Would this function be O(n^2log_2(n))?

Question

So I am given a function like 65536 n² + 128 n log₂n

and the only way that this would be O(n² log₂n) is if

C = 65664, n0 = 2 for all n ≥ 2 since

C1 = 65536 n1 = 2 when 65536 ≤ C1*n² and
C2 = 128 n2 = 1 when 128 ≤ C2*n

but the number I've chosen for the constant seems a bit to high, is there a way to check this?

Answer 1

O(65536 n² + 128 n log₂n) is the same as O(n² + n log₂n) since you can ignore multiplicative constants. O(n² + n log₂n) is equal to O(n²) since n² grows faster than n log₂n.

Also, by the way, the base of logarithms doesn't matter in Big-O analysis. All logarithms grow at the same rate. After all, log₂n = log n / log 2, and multiplicative constants can be factored out. You can simply say log n instead of log₂n.

Caveat: Technically, it is actually a true statement to say that 65536 n² + 128 n log₂n ∈ O(n² log₂n) because Big-O gives an upper bound, but not a strict one. O(n²) is a lower upper bound, if that makes sense.
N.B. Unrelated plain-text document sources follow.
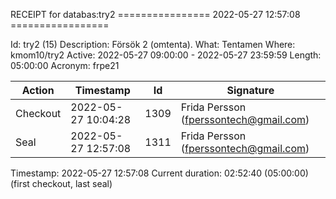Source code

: RECEIPT for databas:try2
================ 2022-05-27 12:57:08 =================

Id:          try2 (15)
Description: Försök 2 (omtenta).
What:        Tentamen
Where:       kmom10/try2
Active:      2022-05-27 09:00:00 - 2022-05-27 23:59:59
Length:      05:00:00
Acronym:     frpe21

| Action   | Timestamp           | Id    | Signature |
|----------|---------------------|-------|-----------|
| Checkout | 2022-05-27 10:04:28 |  1309 | Frida Persson (fperssontech@gmail.com) |
| Seal     | 2022-05-27 12:57:08 |  1311 | Frida Persson (fperssontech@gmail.com) |

Timestamp:        2022-05-27 12:57:08
Current duration: 02:52:40 (05:00:00) (first checkout, last seal)

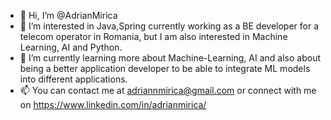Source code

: - 👋 Hi, I’m @AdrianMirica
- 👀 I’m interested in Java,Spring currently working as a BE developer for a telecom operator in Romania, but I am also interested in Machine Learning, AI and Python.
- 🌱 I’m currently learning more about Machine-Learning, AI and also about being a better application developer to be able to integrate ML models into different applications.
- 📫 You can contact me at adriannmirica@gmail.com or connect with me on https://www.linkedin.com/in/adrianmirica/

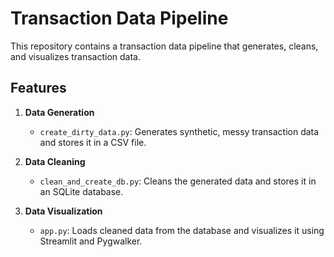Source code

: # Transaction Data Pipeline

This repository contains a transaction data pipeline that generates, cleans, and visualizes transaction data.

## Features

1. **Data Generation**
    - `create_dirty_data.py`: Generates synthetic, messy transaction data and stores it in a CSV file.

2. **Data Cleaning**
    - `clean_and_create_db.py`: Cleans the generated data and stores it in an SQLite database.

3. **Data Visualization**
    - `app.py`: Loads cleaned data from the database and visualizes it using Streamlit and Pygwalker.
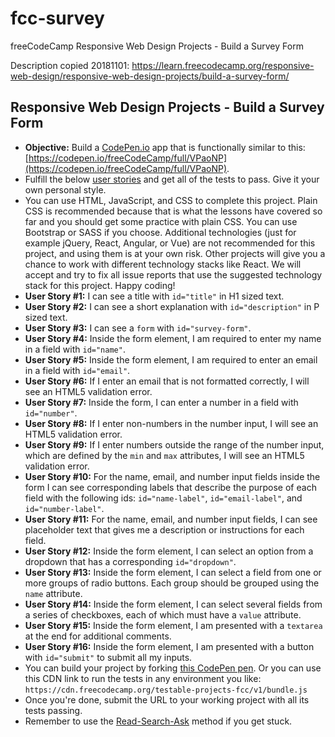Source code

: # fcc-survey
freeCodeCamp Responsive Web Design Projects - Build a Survey Form

Description copied 20181101:
https://learn.freecodecamp.org/responsive-web-design/responsive-web-design-projects/build-a-survey-form/

## Responsive Web Design Projects - Build a Survey Form

*   **Objective:** Build a [CodePen.io](https://codepen.io) app that is functionally similar to this: [https://codepen.io/freeCodeCamp/full/VPaoNP](https://codepen.io/freeCodeCamp/full/VPaoNP).
*   Fulfill the below [user stories](https://en.wikipedia.org/wiki/User_story) and get all of the tests to pass. Give it your own personal style.
*   You can use HTML, JavaScript, and CSS to complete this project. Plain CSS is recommended because that is what the lessons have covered so far and you should get some practice with plain CSS. You can use Bootstrap or SASS if you choose. Additional technologies (just for example jQuery, React, Angular, or Vue) are not recommended for this project, and using them is at your own risk. Other projects will give you a chance to work with different technology stacks like React. We will accept and try to fix all issue reports that use the suggested technology stack for this project. Happy coding!
*   **User Story #1:** I can see a title with `id="title"` in H1 sized text.
*   **User Story #2:** I can see a short explanation with `id="description"` in P sized text.
*   **User Story #3:** I can see a `form` with `id="survey-form"`.
*   **User Story #4:** Inside the form element, I am required to enter my name in a field with `id="name"`.
*   **User Story #5:** Inside the form element, I am required to enter an email in a field with `id="email"`.
*   **User Story #6:** If I enter an email that is not formatted correctly, I will see an HTML5 validation error.
*   **User Story #7:** Inside the form, I can enter a number in a field with `id="number"`.
*   **User Story #8:** If I enter non-numbers in the number input, I will see an HTML5 validation error.
*   **User Story #9:** If I enter numbers outside the range of the number input, which are defined by the `min` and `max` attributes, I will see an HTML5 validation error.
*   **User Story #10:** For the name, email, and number input fields inside the form I can see corresponding labels that describe the purpose of each field with the following ids: `id="name-label"`, `id="email-label"`, and `id="number-label"`.
*   **User Story #11:** For the name, email, and number input fields, I can see placeholder text that gives me a description or instructions for each field.
*   **User Story #12:** Inside the form element, I can select an option from a dropdown that has a corresponding `id="dropdown"`.
*   **User Story #13:** Inside the form element, I can select a field from one or more groups of radio buttons. Each group should be grouped using the `name` attribute.
*   **User Story #14:** Inside the form element, I can select several fields from a series of checkboxes, each of which must have a `value` attribute.
*   **User Story #15:** Inside the form element, I am presented with a `textarea` at the end for additional comments.
*   **User Story #16:** Inside the form element, I am presented with a button with `id="submit"` to submit all my inputs.
*   You can build your project by forking [this CodePen pen](http://codepen.io/freeCodeCamp/pen/MJjpwO). Or you can use this CDN link to run the tests in any environment you like: `https://cdn.freecodecamp.org/testable-projects-fcc/v1/bundle.js`
*   Once you're done, submit the URL to your working project with all its tests passing.
*   Remember to use the [Read-Search-Ask](https://forum.freecodecamp.org/t/how-to-get-help-when-you-are-stuck/19514) method if you get stuck.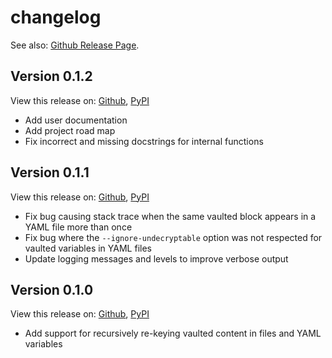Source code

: # changelog

See also: [Github Release Page](https://github.com/enpaul/vault2vault/releases).

## Version 0.1.2

View this release on: [Github](https://github.com/enpaul/vault2vault/releases/tag/0.1.2),
[PyPI](https://pypi.org/project/vault2vault/0.1.2/)

- Add user documentation
- Add project road map
- Fix incorrect and missing docstrings for internal functions

## Version 0.1.1

View this release on: [Github](https://github.com/enpaul/vault2vault/releases/tag/0.1.1),
[PyPI](https://pypi.org/project/vault2vault/0.1.1/)

- Fix bug causing stack trace when the same vaulted block appears in a YAML file more than
  once
- Fix bug where the `--ignore-undecryptable` option was not respected for vaulted variables
  in YAML files
- Update logging messages and levels to improve verbose output

## Version 0.1.0

View this release on: [Github](https://github.com/enpaul/vault2vault/releases/tag/0.1.0),
[PyPI](https://pypi.org/project/vault2vault/0.1.0/)

- Add support for recursively re-keying vaulted content in files and YAML variables
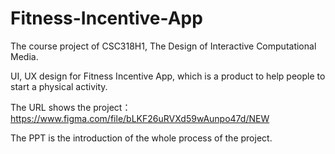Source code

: # Fitness-Incentive-App

The course project of CSC318H1, The Design of Interactive Computational Media.

UI, UX design for Fitness Incentive App, which is a product to help people to start a physical activity.

The URL shows the project：https://www.figma.com/file/bLKF26uRVXd59wAunpo47d/NEW

The PPT is the introduction of the whole process of the project.
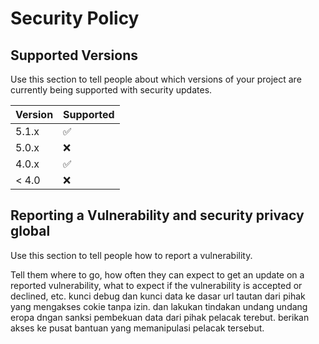 # Security Policy

## Supported Versions

Use this section to tell people about which versions of your project are
currently being supported with security updates.

| Version | Supported          |
| ------- | ------------------ |
| 5.1.x   | :white_check_mark: |
| 5.0.x   | :x:                |
| 4.0.x   | :white_check_mark: |
| < 4.0   | :x:                |

## Reporting a Vulnerability and security privacy global

Use this section to tell people how to report a vulnerability.

Tell them where to go, how often they can expect to get an update on a
reported vulnerability, what to expect if the vulnerability is accepted or
declined, etc.
kunci debug dan kunci data ke dasar url tautan dari pihak yang mengakses cokie tanpa 
izin.   dan lakukan tindakan undang undang eropa dngan sanksi pembekuan data dari pihak
pelacak terebut.  berikan akses ke pusat bantuan yang memanipulasi pelacak tersebut.
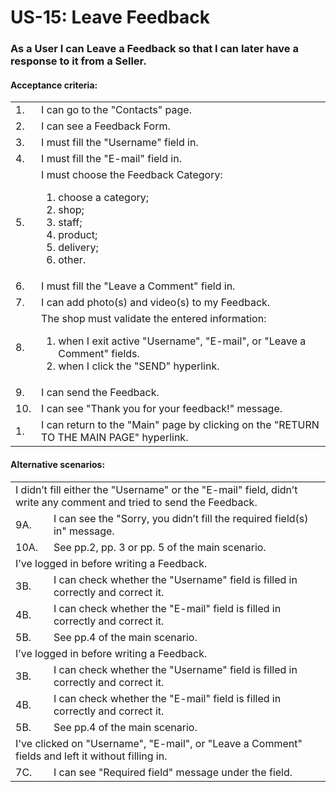 # US-15:  Leave Feedback

### As a User I can Leave a Feedback so that I can later have a response to it from a Seller. 

#### **Acceptance criteria:**

<table>
    <tr>
        <td>1.</td>
        <td>I can go to the "Contacts" page.</td>
    </tr>
    <tr>
        <td>2.</td>
        <td>I can see a Feedback Form.</td>
    </tr>
    <tr>
        <td>3.</td>
        <td>I must fill the "Username" field in.</td>
    </tr>
    <tr>
        <td>4.</td>
        <td>I must fill the "E-mail" field in.</td>
    </tr>
    <tr>
        <td>5.</td>
        <td>I must choose the Feedback Category: 
            <ol>
                <li>choose a category;</li>
                <li>shop;</li>
                <li>staff;</li>
                <li>product;</li>
                <li>delivery;</li>
                <li>other.</li>
            </ol></td> 
    </tr>
    <tr>
        <td>6.</td>
        <td>I must fill the "Leave a Comment" field in.</td>
    </tr>
        <tr>
        <td>7.</td>
        <td>I can add photo(s) and video(s) to my Feedback.</td>
    </tr>
    <tr>
        <td>8.</td>
        <td>The shop must validate the entered information:
            <ol>
                <li>when I exit active "Username", "E-mail", or "Leave a Comment" fields.</li>
                <li>when I click the "SEND" hyperlink.</li></td>
    </tr>
    <tr>
        <td>9.</td>
        <td>I can send the Feedback.</td>
    </tr>
        <tr>
        <td>10.</td>
        <td>I can see "Thank you for your feedback!" message.</td>
    </tr>
        <tr>
        <td>1.</td>
        <td>I can return to the "Main" page by clicking on the "RETURN TO THE MAIN PAGE" hyperlink.</td>
    </tr>
</table>

#### **Alternative scenarios:**

<table>
    <tr>
        <td colspan="2">I didn’t fill either the "Username" or the "E-mail" field, didn’t write any comment and tried to send the Feedback.</td>
    </tr>
    <tr>
        <td>9A.</td>
        <td>I can see the "Sorry, you didn’t fill the required field(s) in" message. </td> 
    </tr>
    <tr>
        <td>10A.</td>
        <td> See pp.2, pp. 3 or pp. 5 of the main scenario.</td> 
    </tr>
    <tr>
        <td colspan="2">I’ve logged in before writing a Feedback.</td>
    </tr>
    <tr>
        <td>3B.</td>
        <td>I can check whether the "Username" field is filled in correctly and correct it.</td> 
    </tr>
    <tr>
        <td>4B.</td>
        <td> I can check whether the "E-mail" field is filled in correctly and correct it.</td> 
    </tr>
    <tr>
        <td>5B.</td>
        <td>See pp.4 of the main scenario.</td> 
    </tr>
<td colspan="2">I’ve logged in before writing a Feedback.</td>
    </tr>
    <tr>
        <td>3B.</td>
        <td>I can check whether the "Username" field is filled in correctly and correct it.</td> 
    </tr>
    <tr>
        <td>4B.</td>
        <td> I can check whether the "E-mail" field is filled in correctly and correct it.</td> 
    </tr>
    <tr>
        <td>5B.</td>
        <td>See pp.4 of the main scenario.</td> 
    </tr>
    <tr><td colspan="2"> I've clicked on "Username", "E-mail", or "Leave a Comment" fields and left it without filling in. </td>
    </tr>
    <tr>
        <td>7C.</td>
        <td> I can see "Required field" message under the field.</td>
</table>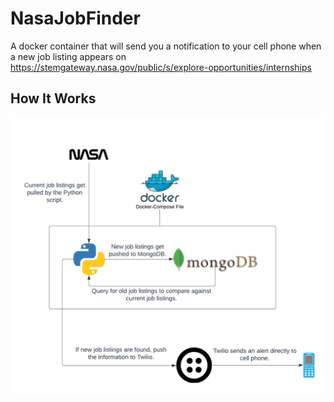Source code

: # NasaJobFinder
A docker container that will send you a notification to your cell phone when a new job listing appears on https://stemgateway.nasa.gov/public/s/explore-opportunities/internships


## How It Works
![alt text](https://github.com/MBarc/NasaJobFinder/blob/main/WorkFlowDiagram.png?raw=true)
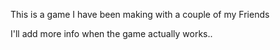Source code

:This is a game I have been making with a couple of my Friends

I'll add more info when the game actually works..

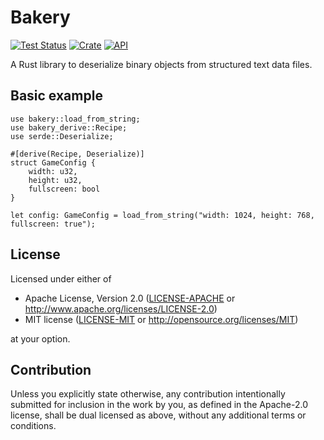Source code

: # Bakery

[![Test Status](https://github.com/kingofpayne/bakery/actions/workflows/rust.yml/badge.svg)](https://github.com/kingofpayne/bakery/actions)
[![Crate](https://img.shields.io/crates/v/bakery.svg)](https://crates.io/crates/bakery)
[![API](https://docs.rs/bakery/badge.svg)](https://docs.rs/bakery)

A Rust library to deserialize binary objects from structured text data files.

## Basic example

    use bakery::load_from_string;
    use bakery_derive::Recipe;
    use serde::Deserialize;
    
    #[derive(Recipe, Deserialize)]
    struct GameConfig {
        width: u32,
        height: u32,
        fullscreen: bool
    }
    
    let config: GameConfig = load_from_string("width: 1024, height: 768, fullscreen: true");

## License

Licensed under either of

 * Apache License, Version 2.0
   ([LICENSE-APACHE](LICENSE-APACHE) or http://www.apache.org/licenses/LICENSE-2.0)
 * MIT license
   ([LICENSE-MIT](LICENSE-MIT) or http://opensource.org/licenses/MIT)

at your option.

## Contribution

Unless you explicitly state otherwise, any contribution intentionally submitted
for inclusion in the work by you, as defined in the Apache-2.0 license, shall be
dual licensed as above, without any additional terms or conditions.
That said, you should not have come up with O(n² log₂n). That was merely the result of accidentally turning an addition into a multiplication. As a rule of thumb, if you have multiple things added together inside a Big-O formula, you just have to figure out which one of them grows the fastest and then discard the others.

Answer 2

let's simplify the equation here since the constants don't really matter:

n² + n log₂n

since n² > n log₂n as n approches infinity

the Big-O is O(n²) as n² is the upper bound.